St. John's University, Queens, New York
nathanhj@stjohns.edu
Abstract
Economic
globalization
is the global integration of goods, technology, labor, information, and capital; that
is, firms implement global strategies, which link and coordinate their international activities on a worldwide
basis.
It is a process based on change, which can lead Central Asian countries to the globalization of
their operations: political, technology, market, cost and competitive. Globalization is also international
business, which includes any activity or transaction for monetary gain, and it considers the entire world as
a single marketplace.
Central Asian countries, despite their globalization challenges, can chalk out a path
for global engagement with proper management of their resources, especially oil and gas.
Introduction
Hout, Porter, and Rudden (Harvard Business Review, 1982) explain how global companies win out.
The
dollar value of total world exports in 1996 was greater than the gross national product of every nation in
the world except United States.
Globalization process on one hand creates openness to international
trade, and an increased flow of capital, goods, people, services, and information across nations.
However, the positive results of globalization are distributed unevenly due to lack of openness
characterized by the absence of democracy, free markets systems, rule of law, quality of life and
internationalization.
Critiques argue that trade openness brings little prosperity to the host developing
country and greater benefits to MNCs and their home countries.
This paper prefers responsible
globalization as discussed in 1999 World Economic Forum.
Pointing fingers at the advanced industrial
countries and multinational corporations (MNCs) for the income inequality, lack of quality of life, and the
underdevelopment of human capacity in poor countries is not the position taken by this author.

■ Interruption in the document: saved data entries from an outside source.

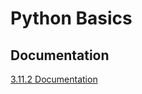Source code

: 
# Python Basics


## Documentation

[ 3.11.2 Documentation ](https://docs.python.org/3/tutorial/)

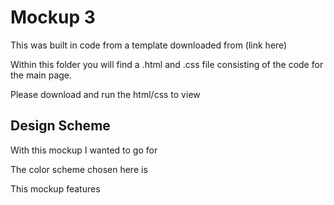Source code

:# Mockup 3
This was built in code from a template downloaded from (link here)

Within this folder you will find a .html and .css file consisting of the code for the main page.

Please download and run the html/css to view

## Design Scheme
With this mockup I wanted to go for

The color scheme chosen here is

This mockup features
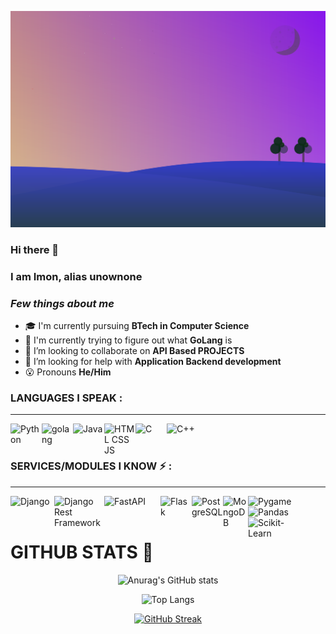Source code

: [![MasterHead](./main.svg)](https://github.com/unownone)
### Hi there 👋
### I am Imon, alias unownone
  
### *Few things about me*

- 🎓 I'm currently pursuing **BTech in Computer Science**
- 🌱 I'm currently trying to figure out what **GoLang** is
- 👯 I’m looking to collaborate on **API Based PROJECTS**
- 🤔 I’m looking for help with **Application Backend development**
- 😮 Pronouns **He/Him**

### LANGUAGES I SPEAK :
---
<img align="left" alt="Python" width="50px" src="https://banner2.cleanpng.com/20180712/cos/kisspng-learning-to-program-using-python-programming-langu-tic-tac-toe-logo-5b47098b6cd292.0915139615313821554458.jpg" />
<img align="left" alt="golang" width="50px" src="https://go.dev/images/go-logo-white.svg" />
<img align="left" alt="Java" width="50px" src="https://cdn.vox-cdn.com/thumbor/VoXJ8IaxCj5_U-366JhtUHLkdQ0=/0x0:640x427/1400x1050/filters:focal(0x0:640x427):format(jpeg)/cdn.vox-cdn.com/assets/1087137/java_logo_640.jpg" />
<img align="left" alt="HTML CSS JS" width="50px" src="http://p92.com/binaries/content/gallery/p92website/technologies/htmlcssjs-overview.png" />
<img align="left" alt="C" width="50px" src="https://upload.wikimedia.org/wikipedia/commons/thumb/1/18/C_Programming_Language.svg/1200px-C_Programming_Language.svg.png" />
<img align="left" alt="C++" width="50px" src="https://upload.wikimedia.org/wikipedia/commons/1/18/ISO_C%2B%2B_Logo.svg" />

<br />
<br />

### SERVICES/MODULES I KNOW :zap: :
---
  <img align="left" alt="Django" width="70px" src="https://static.djangoproject.com/img/logos/django-logo-negative.png" />
  <img align="left" alt="Django Rest Framework" width="80px" src="https://www.django-rest-framework.org/img/logo.png" />
  <img align="left" alt="FastAPI" width="90px" src="https://fastapi.tiangolo.com/img/logo-margin/logo-teal.png"/>
  <img align="left" alt="Flask" width="50px" src="https://www.kindpng.com/picc/m/188-1882416_flask-python-logo-hd-png-download.png"/>
    <img align="left" alt="PostgreSQL" width="50px" src="https://wiki.postgresql.org/images/thumb/a/a4/PostgreSQL_logo.3colors.svg/540px-PostgreSQL_logo.3colors.svg.png" />
  <img align="left" alt="MongoDB" width="40px" src="https://images.cms.fivetran.com/mgtdf72hs0mx/6EqChQTpjHA93FltCUKXwf/066e4052c668145acb311e8d12508c3c/MongoDB.svg?fm=jpg&w=1200&q=80&fit=fill" />
  <img align="left" alt="Pygame" width="100px" src="https://camo.githubusercontent.com/1971c0a4f776fb5351c765c37e59630c83cabd52/68747470733a2f2f7777772e707967616d652e6f72672f696d616765732f6c6f676f2e706e67"/>
  <img align="left" alt="Pandas" width="100px" src="https://www.kindpng.com/picc/m/574-5747046_python-pandas-logo-transparent-hd-png-download.png"/>
  <img align="left" alt="Scikit-Learn" width="80px" src="https://img.favpng.com/13/13/20/scikit-learn-python-scikit-image-logo-brand-png-favpng-DiDpZ1ewwNabVHftX6ieU1Wx4.jpg"/>

<br/>
<br/>  

# GITHUB STATS 📃
<div align="center">
 
![Anurag's GitHub stats](https://github-readme-stats.vercel.app/api?username=unownone&show_icons=true&theme=onelight)
 
![Top Langs](https://github-readme-stats.vercel.app/api/top-langs/?username=unownone&show_icons=true&theme=onelight)  

[![GitHub Streak](http://github-readme-streak-stats.herokuapp.com?user=unownone&theme=github-light&date_format=M%20j%5B%2C%20Y%5D)](https://git.io/streak-stats)
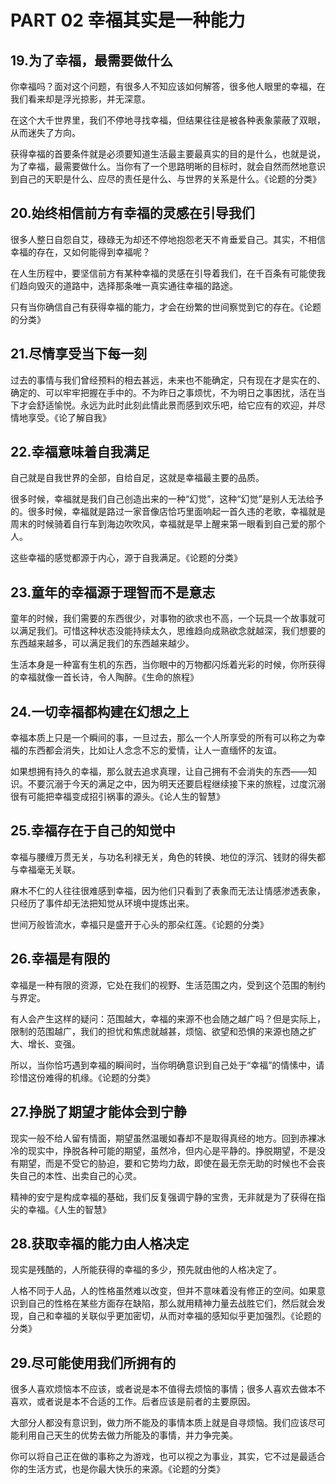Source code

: <link href="../../css/style.css" rel="stylesheet" type="text/css" />

# PART 02 幸福其实是一种能力

## 19.为了幸福，最需要做什么

<div class="p">
<div class="wavy">


你幸福吗？面对这个问题，有很多人不知应该如何解答，很多他人眼里的幸福，在我们看来却是浮光掠影，并无深意。

在这个大千世界里，我们不停地寻找幸福，但结果往往是被各种表象蒙蔽了双眼，从而迷失了方向。

获得幸福的首要条件就是必须要知道生活最主要最真实的目的是什么，也就是说，为了幸福，最需要做什么。当你有了一个思路明晰的目标时，就会自然而然地意识到自己的天职是什么、应尽的责任是什么、与世界的关系是什么。《论题的分类》

</div>
</div>


## 20.始终相信前方有幸福的灵感在引导我们

<div class="p">
<div class="wavy">


很多人整日自怨自艾，碌碌无为却还不停地抱怨老天不肯垂爱自己。其实，不相信幸福的存在，又如何能得到幸福呢？

在人生历程中，要坚信前方有某种幸福的灵感在引导着我们，在千百条有可能使我们趋向毁灭的道路中，选择那条唯一真实通往幸福的路途。

只有当你确信自己有获得幸福的能力，才会在纷繁的世间察觉到它的存在。《论题的分类》

</div>
</div>


## 21.尽情享受当下每一刻

<div class="p">
<div class="wavy">


过去的事情与我们曾经预料的相去甚远，未来也不能确定，只有现在才是实在的、确定的、可以牢牢把握在手中的。不为昨日之事烦忧，不为明日之事困扰，活在当下才会舒适愉悦。永远为此时此刻此情此景而感到欢乐吧，给它应有的欢迎，并尽情地享受。《论了解自我》

</div>
</div>


## 22.幸福意味着自我满足

<div class="p">
<div class="wavy">


自己就是自我世界的全部，自给自足，这就是幸福最主要的品质。

很多时候，幸福就是我们自己创造出来的一种“幻觉”，这种“幻觉”是别人无法给予的。很多时候，幸福就是路过一家音像店恰巧里面响起一首久违的老歌，幸福就是周末的时候骑着自行车到海边吹吹风，幸福就是早上醒来第一眼看到自己爱的那个人。

这些幸福的感觉都源于内心，源于自我满足。《论题的分类》

</div>
</div>


## 23.童年的幸福源于理智而不是意志

<div class="p">
<div class="wavy">


童年的时候，我们需要的东西很少，对事物的欲求也不高，一个玩具一个故事就可以满足我们。可惜这种状态没能持续太久，思维趋向成熟欲念就越深，我们想要的东西越来越多，可以满足我们的东西越来越少。

生活本身是一种富有生机的东西，当你眼中的万物都闪烁着光彩的时候，你所获得的幸福就像一首长诗，令人陶醉。《生命的旅程》

</div>
</div>


## 24.一切幸福都构建在幻想之上

<div class="p">
<div class="wavy">


幸福本质上只是一个瞬间的事，一旦过去，那么一个人所享受的所有可以称之为幸福的东西都会消失，比如让人念念不忘的爱情，让人一直缅怀的友谊。

如果想拥有持久的幸福，那么就去追求真理，让自己拥有不会消失的东西——知识。不要沉溺于今天的满足之中，因为明天还要启程继续接下来的旅程，过度沉溺很有可能把幸福变成招引祸事的源头。《论人生的智慧》

</div>
</div>


## 25.幸福存在于自己的知觉中

<div class="p">
<div class="wavy">


幸福与腰缠万贯无关，与功名利禄无关，角色的转换、地位的浮沉、钱财的得失都与幸福毫无关联。

麻木不仁的人往往很难感到幸福，因为他们只看到了表象而无法让情感渗透表象，只经历了事件却无法把知觉从环境中提炼出来。

世间万般皆流水，幸福只是盛开于心头的那朵红莲。《论题的分类》

</div>
</div>


## 26.幸福是有限的

<div class="p">
<div class="wavy">


幸福是一种有限的资源，它处在我们的视野、生活范围之内，受到这个范围的制约与界定。

有人会产生这样的疑问：范围越大，幸福的来源不也会随之越广吗？但是实际上，限制的范围越广，我们的担忧和焦虑就越甚，烦恼、欲望和恐惧的来源也随之扩大、增长、变强。

所以，当你恰巧遇到幸福的瞬间时，当你明确意识到自己处于“幸福”的情愫中，请珍惜这份难得的机缘。《论题的分类》

</div>
</div>


## 27.挣脱了期望才能体会到宁静

<div class="p">
<div class="wavy">


现实一般不给人留有情面，期望虽然温暖如春却不是取得真经的地方。回到赤裸冰冷的现实中，挣脱各种可能的期望，虽然冷，但内心是平静的。挣脱期望，不是没有期望，而是不受它的胁迫，要和它势均力敌，即使在最无奈无助的时候也不会丧失自己的本性、出卖自己的心灵。

精神的安宁是构成幸福的基础，我们反复强调宁静的宝贵，无非就是为了获得在指尖的幸福。《人生的智慧》

</div>
</div>


## 28.获取幸福的能力由人格决定

<div class="p">
<div class="wavy">


现实是残酷的，人所能获得的幸福的多少，预先就由他的人格决定了。

人格不同于人品，人的性格虽然难以改变，但并不意味着没有修正的空间。如果意识到自己的性格在某些方面存在缺陷，那么就用精神力量去战胜它们，然后就会发现，自己和幸福的关联似乎更加密切，从而对幸福的感知似乎更加强烈。《论题的分类》

</div>
</div>


## 29.尽可能使用我们所拥有的

<div class="p">
<div class="wavy">


很多人喜欢烦恼本不应该，或者说是本不值得去烦恼的事情；很多人喜欢去做本不喜欢，或者说是本不合适的工作。后者应该是前者的主要原因。

大部分人都没有意识到，做力所不能及的事情本质上就是自寻烦恼。我们应该尽可能利用自己天生的优势去做力所能及的事情，并力争完美。

你可以将自己正在做的事称之为游戏，也可以视之为事业，其实，它不过是最适合你的生活方式，也是你最大快乐的来源。《论题的分类》

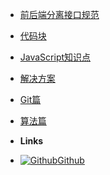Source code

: - [前后端分离接口规范](/modules/api-standard/index)
- [代码块](/modules/code-chunk/index)
- [JavaScript知识点](/modules/code-chunk/index)
- [解决方案](/modules/solution/index)
- [Git篇](/modules/git/index)
- [算法篇](/modules/code-chunk/index)



- **Links**
- [![Github](https://icongram.jgog.in/simple/github.svg?color=808080&size=16)Github](https://github.com/loycoder)

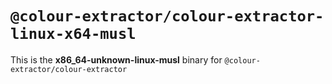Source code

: # `@colour-extractor/colour-extractor-linux-x64-musl`

This is the **x86_64-unknown-linux-musl** binary for `@colour-extractor/colour-extractor`
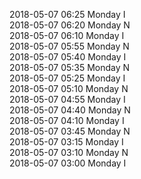2018-05-07 06:25 Monday  I  
2018-05-07 06:20 Monday  N  
2018-05-07 06:10 Monday  I  
2018-05-07 05:55 Monday  N  
2018-05-07 05:40 Monday  I  
2018-05-07 05:35 Monday  N  
2018-05-07 05:25 Monday  I  
2018-05-07 05:10 Monday  N  
2018-05-07 04:55 Monday  I  
2018-05-07 04:40 Monday  N  
2018-05-07 04:10 Monday  I  
2018-05-07 03:45 Monday  N  
2018-05-07 03:15 Monday  I  
2018-05-07 03:10 Monday  N  
2018-05-07 03:00 Monday  I  
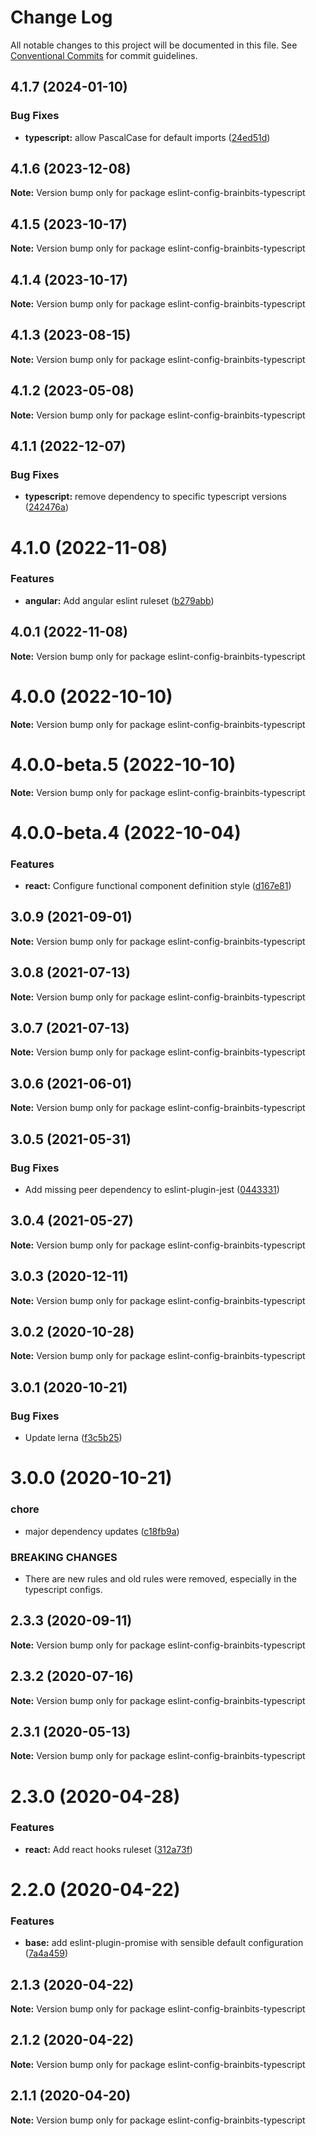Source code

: # Change Log

All notable changes to this project will be documented in this file.
See [Conventional Commits](https://conventionalcommits.org) for commit guidelines.

## 4.1.7 (2024-01-10)


### Bug Fixes

* **typescript:** allow PascalCase for default imports ([24ed51d](https://github.com/brainbits/eslint-config-brainbits/commit/24ed51d4b3d498c92327bf6bf5543904c65c07b5))





## 4.1.6 (2023-12-08)

**Note:** Version bump only for package eslint-config-brainbits-typescript





## 4.1.5 (2023-10-17)

**Note:** Version bump only for package eslint-config-brainbits-typescript





## 4.1.4 (2023-10-17)

**Note:** Version bump only for package eslint-config-brainbits-typescript





## 4.1.3 (2023-08-15)

**Note:** Version bump only for package eslint-config-brainbits-typescript





## 4.1.2 (2023-05-08)

**Note:** Version bump only for package eslint-config-brainbits-typescript





## 4.1.1 (2022-12-07)


### Bug Fixes

* **typescript:** remove dependency to specific typescript versions ([242476a](https://github.com/brainbits/eslint-config-brainbits/commit/242476a6f08bf256f74ecf9a88a56ced1ccd63d8))





# 4.1.0 (2022-11-08)


### Features

* **angular:** Add angular eslint ruleset ([b279abb](https://github.com/brainbits/eslint-config-brainbits/commit/b279abb5effae7153038fa2ab4d3850b326dc397))





## 4.0.1 (2022-11-08)

**Note:** Version bump only for package eslint-config-brainbits-typescript





# 4.0.0 (2022-10-10)

**Note:** Version bump only for package eslint-config-brainbits-typescript





# 4.0.0-beta.5 (2022-10-10)

**Note:** Version bump only for package eslint-config-brainbits-typescript





# 4.0.0-beta.4 (2022-10-04)


### Features

* **react:** Configure functional component definition style ([d167e81](https://github.com/brainbits/eslint-config-brainbits/commit/d167e81b04f14dafac47c2087e16ce60ad3a2a62))





## 3.0.9 (2021-09-01)

**Note:** Version bump only for package eslint-config-brainbits-typescript





## 3.0.8 (2021-07-13)

**Note:** Version bump only for package eslint-config-brainbits-typescript





## 3.0.7 (2021-07-13)

**Note:** Version bump only for package eslint-config-brainbits-typescript





## 3.0.6 (2021-06-01)

**Note:** Version bump only for package eslint-config-brainbits-typescript





## 3.0.5 (2021-05-31)


### Bug Fixes

* Add missing peer dependency to eslint-plugin-jest ([0443331](https://github.com/brainbits/eslint-config-brainbits/commit/0443331145e725022703e0dd94f01f2ec1ee787e))





## 3.0.4 (2021-05-27)

**Note:** Version bump only for package eslint-config-brainbits-typescript





## 3.0.3 (2020-12-11)

**Note:** Version bump only for package eslint-config-brainbits-typescript





## 3.0.2 (2020-10-28)

**Note:** Version bump only for package eslint-config-brainbits-typescript





## 3.0.1 (2020-10-21)


### Bug Fixes

* Update lerna ([f3c5b25](https://github.com/brainbits/eslint-config-brainbits/commit/f3c5b2595ba8b1c33182447860750e60a2d7e964))





# 3.0.0 (2020-10-21)


### chore

* major dependency updates ([c18fb9a](https://github.com/brainbits/eslint-config-brainbits/commit/c18fb9a79b4e47b6623c3e3e077fa3c867a80f14))


### BREAKING CHANGES

* There are new rules and old rules were removed, especially in the typescript configs.





## 2.3.3 (2020-09-11)

**Note:** Version bump only for package eslint-config-brainbits-typescript





## 2.3.2 (2020-07-16)

**Note:** Version bump only for package eslint-config-brainbits-typescript





## 2.3.1 (2020-05-13)

**Note:** Version bump only for package eslint-config-brainbits-typescript





# 2.3.0 (2020-04-28)


### Features

* **react:** Add react hooks ruleset ([312a73f](https://github.com/brainbits/eslint-config-brainbits/commit/312a73f16e3ed6e650c119abdcb0280d37944576))





# 2.2.0 (2020-04-22)


### Features

* **base:** add eslint-plugin-promise with sensible default configuration ([7a4a459](https://github.com/brainbits/eslint-config-brainbits/commit/7a4a4592bf670da067dacc0ec0f99b8b4d365f6c))





## 2.1.3 (2020-04-22)

**Note:** Version bump only for package eslint-config-brainbits-typescript





## 2.1.2 (2020-04-22)

**Note:** Version bump only for package eslint-config-brainbits-typescript





## 2.1.1 (2020-04-20)

**Note:** Version bump only for package eslint-config-brainbits-typescript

How Central Asia’s Present Competes with Past Values
Central Asian republics are bounded by Russia in the north, China in the east, the Caspian Sea in the
west, and Iron and Afghanistan in the South.
The largest land mass is occupied by the
Republic of Kazakhstan; It has almost 1,177 mi (1,894 km) of coastline on the Caspian Sea. Kazakhstan
is slightly more than twice the size of Texas. The territory is mostly steppe land with hilly plains and
plateaus.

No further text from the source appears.